Social Creativity & Design

by September 26, 2006

In a presentation from 2005 titled Integrating Individual and Social Creativity (PDF), Gerhard Fischer of the Center for Lifelong Learning & Design (L3D) at the University of Colorado outlined some of his research on creativity. He concluded that “the complexity of problems transcends the individual human mind, requiring not only individual but also social creativity” and along the way made some interesting observations:

  • Social Creativity: Rodin's sculpture "The Thinker" dominates our collective imagination as the purest form of human inquiry — the lone, stoic thinker. But the reality is that scientific and artistic forms emerge from joint thinking, passionate conversations, and shared struggles.
  • Individual Creativity: Human collaboration is not only needed but also central to social creativity. Individuals participating in collaborative inquiry and creation need the individual reflective time depicted by Rodin's sculpture. Without such reflection it is difficult to think about contributions to social creativity.
  • “The strength of the wolf is in the pack, and the strength of the pack is in the wolf.”— Rudyard Kipling
  • Natural Science focuses on how things are.

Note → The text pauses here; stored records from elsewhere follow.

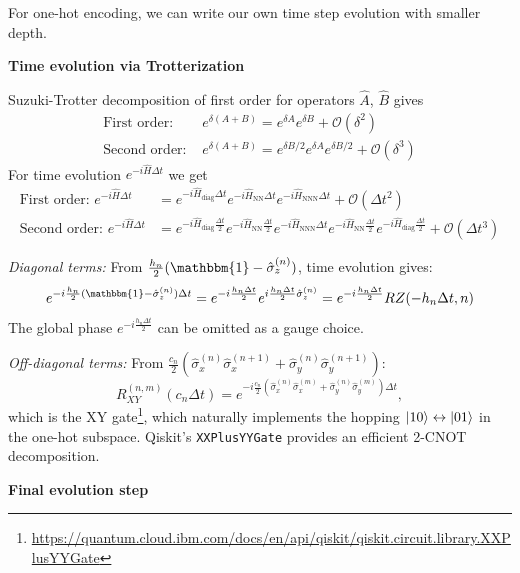 \documentclass[%
nofootinbib,
 amsmath,amssymb,
 aps,
 prd,
10pt]{revtex4-2}
\renewcommand{\O}{\mathcal{O}}
\newcommand{\Id}{\mathbbm{1}}
\renewcommand{\H}{\hat{H}} %
\begin{document}
For one-hot encoding, we can write our own time step evolution with smaller depth.

\textbf{Time evolution via Trotterization}

Suzuki-Trotter decomposition of first order for operators $\hat A$, $\hat B$ gives \cite{Hatano05}
\begin{align*}
    \text{First order: }&e^{\delta (A+B)}= e^{\delta A}e^{\delta B}+\O(\delta^2) \\
    \text{Second order: }&e^{\delta (A+B)}= e^{\delta B/2}e^{\delta A}e^{\delta B/2}+\O(\delta^3)
\end{align*} 
For time evolution $e^{-i\H \Delta t}$ we get
\begin{align}
    \text{First order: } e^{-i\H \Delta t} &= e^{-i\H_{\mathrm{diag}} \Delta t} e^{-i\H_{\mathrm{NN}} \Delta t} e^{-i\H_{\mathrm{NNN}} \Delta t} + \O(\Delta t^2)\\
     \text{Second order: }e^{-i\H \Delta t} &= e^{-i\H_{\mathrm{diag}} \frac{\Delta t}{2}} e^{-i\H_{\mathrm{NN}} \frac{\Delta t}{2}} e^{-i\H_{\mathrm{NNN}} \Delta t} e^{-i\H_{\mathrm{NN}} \frac{\Delta t}{2}} e^{-i\H_{\mathrm{diag}} \frac{\Delta t}{2}} + \O(\Delta t^3)
\end{align}


\textit{Diagonal terms:} From $\frac{h_n}{2}(\Id - \hat{\sigma}_z^{(n)})$, time evolution gives:
\begin{equation}
    e^{-i\frac{h_n}{2}(\Id - \hat{\sigma}_z^{(n)})\Delta t} = e^{-i\frac{h_n \Delta t}{2}}  e^{i\frac{h_n \Delta t}{2}\hat{\sigma}_z^{(n)}} = e^{-i\frac{h_n \Delta t}{2}}RZ(-h_n \Delta t, n)
\end{equation}
The global phase $e^{-i\frac{h_n \Delta t}{2}}$ can be omitted as a gauge choice.

\textit{Off-diagonal terms:} From $\frac{c_n}{2}(\hat{\sigma}_x^{(n)}\hat{\sigma}_x^{(n+1)} + \hat{\sigma}_y^{(n)}\hat{\sigma}_y^{(n+1)})$:
\begin{equation}
    R_{XY}^{(n,m)}(c_n \Delta t) = e^{-i\frac{c_n}{2}(\hat{\sigma}_x^{(n)}\hat{\sigma}_x^{(m)} + \hat{\sigma}_y^{(n)}\hat{\sigma}_y^{(m)})\Delta t},
\end{equation}
which is the XY gate\footnote{\url{https://quantum.cloud.ibm.com/docs/en/api/qiskit/qiskit.circuit.library.XXPlusYYGate}}, which naturally implements the hopping $\ket{10} \leftrightarrow \ket{01}$ in the one-hot subspace. Qiskit's \texttt{XXPlusYYGate} provides an efficient 2-CNOT decomposition.

\textbf{Final evolution step}
\end{document}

Design focuses on how things ought to be.
  • Design processes often take place over many years, with initial designs followed by extended periods of evolution and redesign.
  • Redesign and reuse: complex systems evolve faster if they can be built on stable subsystems.

Design problems are

  • Complex: requiring social creativity in which stakeholders from different disciplines have to collaborate.
  • Ill-defined: requiring the integration of problem framing and problem solving.